In Situ Detection of Tropospheric OH, H02, NO2, and NO by Laser Induced Fluorescene in Detection Chambers at Reduced Pressures

Project: Research project

Project Details


A detailed understanding of many photochemical processes in the troposphere requires simultaneous measurements of the abundances of oxidants and the oxides of nitrogen. The goal of this research is to develop capabilities for nearly simultaneous measurements of key oxygen containing free radicals and oxides of nitrogen in the atmosphere with high specificity and sensitivity using a spectroscopic technique. Ambient samples are drawn through nozzles into two separate detection chambers -- one for OH/HO2, pumped to 0.01 atmosphere; one for NO2/NO, pumped to (0.01-1) atmosphere -- where the radicals are detected by laser induced fluorescence.

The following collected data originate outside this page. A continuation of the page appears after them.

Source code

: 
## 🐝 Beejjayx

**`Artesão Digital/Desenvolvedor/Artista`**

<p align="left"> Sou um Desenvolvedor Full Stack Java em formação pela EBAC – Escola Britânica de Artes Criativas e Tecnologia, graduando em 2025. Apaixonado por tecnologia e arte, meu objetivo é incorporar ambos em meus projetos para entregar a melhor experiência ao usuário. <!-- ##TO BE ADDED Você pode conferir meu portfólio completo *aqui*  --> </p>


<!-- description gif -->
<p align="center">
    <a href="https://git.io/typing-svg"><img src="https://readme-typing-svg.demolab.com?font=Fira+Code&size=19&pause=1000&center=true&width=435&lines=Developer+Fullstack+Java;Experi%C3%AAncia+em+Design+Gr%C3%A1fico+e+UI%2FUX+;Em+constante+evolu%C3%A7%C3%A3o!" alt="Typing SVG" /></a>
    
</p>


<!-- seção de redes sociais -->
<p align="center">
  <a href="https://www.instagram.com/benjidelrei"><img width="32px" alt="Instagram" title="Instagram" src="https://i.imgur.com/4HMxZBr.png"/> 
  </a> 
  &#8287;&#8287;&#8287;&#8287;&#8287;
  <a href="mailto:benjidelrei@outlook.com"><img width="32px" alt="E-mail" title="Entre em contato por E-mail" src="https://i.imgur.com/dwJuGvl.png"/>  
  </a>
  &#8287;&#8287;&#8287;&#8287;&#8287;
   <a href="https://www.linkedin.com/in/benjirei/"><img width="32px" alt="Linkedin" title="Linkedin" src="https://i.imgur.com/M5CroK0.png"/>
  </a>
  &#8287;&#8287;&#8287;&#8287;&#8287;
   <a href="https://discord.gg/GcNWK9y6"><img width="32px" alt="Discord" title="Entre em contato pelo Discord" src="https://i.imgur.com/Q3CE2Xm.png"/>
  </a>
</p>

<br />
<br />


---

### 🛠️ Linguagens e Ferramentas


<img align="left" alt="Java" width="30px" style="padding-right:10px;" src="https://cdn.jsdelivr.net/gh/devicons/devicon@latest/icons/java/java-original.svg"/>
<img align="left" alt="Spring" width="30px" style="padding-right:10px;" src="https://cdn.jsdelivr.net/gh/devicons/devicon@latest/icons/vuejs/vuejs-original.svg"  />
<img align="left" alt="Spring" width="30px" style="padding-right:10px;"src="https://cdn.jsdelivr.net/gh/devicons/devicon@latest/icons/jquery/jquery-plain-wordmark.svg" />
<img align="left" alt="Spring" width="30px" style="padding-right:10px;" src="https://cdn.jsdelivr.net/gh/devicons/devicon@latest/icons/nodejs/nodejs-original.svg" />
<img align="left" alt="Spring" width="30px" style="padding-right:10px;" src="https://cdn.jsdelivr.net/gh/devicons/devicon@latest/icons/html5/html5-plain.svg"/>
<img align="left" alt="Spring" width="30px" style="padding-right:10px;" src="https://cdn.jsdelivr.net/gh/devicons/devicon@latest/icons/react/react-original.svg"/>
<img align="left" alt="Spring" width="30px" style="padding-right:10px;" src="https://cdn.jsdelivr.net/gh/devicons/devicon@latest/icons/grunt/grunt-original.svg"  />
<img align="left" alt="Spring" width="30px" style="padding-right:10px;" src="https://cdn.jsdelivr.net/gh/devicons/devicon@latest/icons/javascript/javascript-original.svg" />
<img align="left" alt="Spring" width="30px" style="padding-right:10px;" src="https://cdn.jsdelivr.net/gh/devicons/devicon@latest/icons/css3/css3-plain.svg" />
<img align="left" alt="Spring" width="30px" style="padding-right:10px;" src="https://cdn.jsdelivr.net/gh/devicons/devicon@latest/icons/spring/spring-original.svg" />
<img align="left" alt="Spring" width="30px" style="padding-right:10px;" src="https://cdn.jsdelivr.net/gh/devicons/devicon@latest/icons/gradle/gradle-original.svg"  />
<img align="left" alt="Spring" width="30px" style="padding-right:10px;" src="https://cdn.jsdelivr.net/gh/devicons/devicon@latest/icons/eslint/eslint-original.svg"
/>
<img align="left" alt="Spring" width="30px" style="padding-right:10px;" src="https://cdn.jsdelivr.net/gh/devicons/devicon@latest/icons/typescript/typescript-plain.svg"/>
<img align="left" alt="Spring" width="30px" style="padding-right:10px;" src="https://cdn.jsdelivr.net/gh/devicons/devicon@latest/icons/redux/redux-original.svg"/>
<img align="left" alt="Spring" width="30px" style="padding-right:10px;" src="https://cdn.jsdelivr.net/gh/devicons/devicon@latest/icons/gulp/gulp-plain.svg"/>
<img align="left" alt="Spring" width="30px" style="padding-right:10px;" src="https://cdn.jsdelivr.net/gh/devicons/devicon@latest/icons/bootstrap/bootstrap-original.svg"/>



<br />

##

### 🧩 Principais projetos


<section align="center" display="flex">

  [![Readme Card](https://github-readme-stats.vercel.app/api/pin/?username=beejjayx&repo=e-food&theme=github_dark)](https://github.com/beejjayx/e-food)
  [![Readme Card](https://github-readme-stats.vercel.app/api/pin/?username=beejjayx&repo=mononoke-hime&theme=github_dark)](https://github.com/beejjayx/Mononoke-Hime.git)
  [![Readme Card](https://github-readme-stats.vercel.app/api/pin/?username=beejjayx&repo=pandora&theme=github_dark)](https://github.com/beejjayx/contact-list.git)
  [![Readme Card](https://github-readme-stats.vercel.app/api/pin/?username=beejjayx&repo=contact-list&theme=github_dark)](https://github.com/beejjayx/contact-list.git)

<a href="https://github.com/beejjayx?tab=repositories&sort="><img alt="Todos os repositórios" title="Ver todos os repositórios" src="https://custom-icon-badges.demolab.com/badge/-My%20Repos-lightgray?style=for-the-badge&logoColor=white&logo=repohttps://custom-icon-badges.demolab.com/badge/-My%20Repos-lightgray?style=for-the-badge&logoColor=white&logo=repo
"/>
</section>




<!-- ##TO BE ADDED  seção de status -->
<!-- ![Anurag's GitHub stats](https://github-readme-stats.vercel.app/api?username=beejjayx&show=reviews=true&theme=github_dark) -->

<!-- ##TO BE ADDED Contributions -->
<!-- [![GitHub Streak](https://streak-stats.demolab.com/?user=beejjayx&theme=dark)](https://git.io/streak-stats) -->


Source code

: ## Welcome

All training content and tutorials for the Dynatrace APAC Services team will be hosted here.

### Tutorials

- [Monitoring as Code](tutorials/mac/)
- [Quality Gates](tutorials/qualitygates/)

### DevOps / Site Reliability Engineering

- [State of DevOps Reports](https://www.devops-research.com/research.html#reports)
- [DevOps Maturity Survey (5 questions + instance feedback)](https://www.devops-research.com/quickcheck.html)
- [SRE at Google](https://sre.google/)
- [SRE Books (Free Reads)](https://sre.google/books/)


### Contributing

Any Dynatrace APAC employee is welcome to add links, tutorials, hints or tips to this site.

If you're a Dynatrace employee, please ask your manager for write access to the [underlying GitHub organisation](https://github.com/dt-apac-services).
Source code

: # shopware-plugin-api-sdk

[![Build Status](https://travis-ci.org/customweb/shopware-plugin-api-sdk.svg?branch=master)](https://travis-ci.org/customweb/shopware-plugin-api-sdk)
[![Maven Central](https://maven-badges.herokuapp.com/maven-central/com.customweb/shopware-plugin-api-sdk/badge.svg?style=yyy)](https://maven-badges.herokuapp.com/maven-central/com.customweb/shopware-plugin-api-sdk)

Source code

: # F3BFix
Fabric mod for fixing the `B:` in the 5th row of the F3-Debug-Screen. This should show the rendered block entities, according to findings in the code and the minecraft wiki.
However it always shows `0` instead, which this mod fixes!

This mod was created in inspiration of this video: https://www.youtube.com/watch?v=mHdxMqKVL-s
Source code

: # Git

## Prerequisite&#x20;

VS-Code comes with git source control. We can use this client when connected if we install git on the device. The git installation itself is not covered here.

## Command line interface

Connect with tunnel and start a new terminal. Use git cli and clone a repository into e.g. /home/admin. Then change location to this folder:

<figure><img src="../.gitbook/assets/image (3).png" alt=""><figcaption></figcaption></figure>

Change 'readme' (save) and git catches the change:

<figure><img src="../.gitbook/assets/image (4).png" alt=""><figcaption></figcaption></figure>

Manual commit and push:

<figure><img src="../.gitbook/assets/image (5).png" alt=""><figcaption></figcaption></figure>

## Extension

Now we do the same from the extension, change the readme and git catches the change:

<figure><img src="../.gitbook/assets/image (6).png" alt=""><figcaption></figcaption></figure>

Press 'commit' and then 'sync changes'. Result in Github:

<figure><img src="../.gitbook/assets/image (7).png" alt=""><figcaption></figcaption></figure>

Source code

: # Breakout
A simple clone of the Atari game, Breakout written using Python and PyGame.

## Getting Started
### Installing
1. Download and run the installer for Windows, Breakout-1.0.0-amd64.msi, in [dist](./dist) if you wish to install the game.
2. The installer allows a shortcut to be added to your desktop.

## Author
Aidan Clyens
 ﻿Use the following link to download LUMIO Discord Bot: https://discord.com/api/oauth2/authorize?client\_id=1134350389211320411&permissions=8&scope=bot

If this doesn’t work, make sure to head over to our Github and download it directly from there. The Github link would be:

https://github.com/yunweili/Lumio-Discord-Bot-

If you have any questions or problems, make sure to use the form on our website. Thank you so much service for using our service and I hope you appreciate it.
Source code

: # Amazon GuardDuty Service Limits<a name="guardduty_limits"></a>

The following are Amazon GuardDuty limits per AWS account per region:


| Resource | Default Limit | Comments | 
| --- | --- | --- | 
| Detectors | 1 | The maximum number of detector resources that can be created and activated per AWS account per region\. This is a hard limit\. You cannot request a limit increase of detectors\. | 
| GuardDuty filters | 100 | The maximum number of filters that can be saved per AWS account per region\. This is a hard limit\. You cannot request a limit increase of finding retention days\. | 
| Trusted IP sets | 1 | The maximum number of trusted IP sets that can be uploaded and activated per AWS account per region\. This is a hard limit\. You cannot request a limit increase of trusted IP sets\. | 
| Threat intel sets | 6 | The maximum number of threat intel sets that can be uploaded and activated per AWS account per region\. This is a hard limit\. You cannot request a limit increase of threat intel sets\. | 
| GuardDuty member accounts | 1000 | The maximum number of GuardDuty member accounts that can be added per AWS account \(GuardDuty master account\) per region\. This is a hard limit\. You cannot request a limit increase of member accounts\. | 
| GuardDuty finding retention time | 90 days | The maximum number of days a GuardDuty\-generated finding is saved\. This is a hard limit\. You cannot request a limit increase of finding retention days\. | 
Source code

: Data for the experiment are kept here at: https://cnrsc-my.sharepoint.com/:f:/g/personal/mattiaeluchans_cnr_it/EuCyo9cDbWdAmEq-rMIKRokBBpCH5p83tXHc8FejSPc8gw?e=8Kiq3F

A high repetition rate (10 kHz) copper vapor laser pumps two dye lasers -- one frequency doubled to the 282 nm or 309 nm transitions of OH, the other operated at the 585 nm transitions of NO2. Resonantly scattered photons are detected by high efficiency optics and photomultiplier tubes and are distinguished from background signals by tuning the dye lasers on and off molecular resonances. HO2 and NO are detected by chemical conversion with NO and O3 to OH and NO2 respectively. The estimated detection limit (S/N ratio - 2) for OH/HO2 is .005 pptv (1.3 x 107 cm-3) in ten seconds. This detection system will be used primarily for ground-based field measurements, but also in some requisite laboratory photochemical studies, and as a development tool for detection with other light sources and for other species.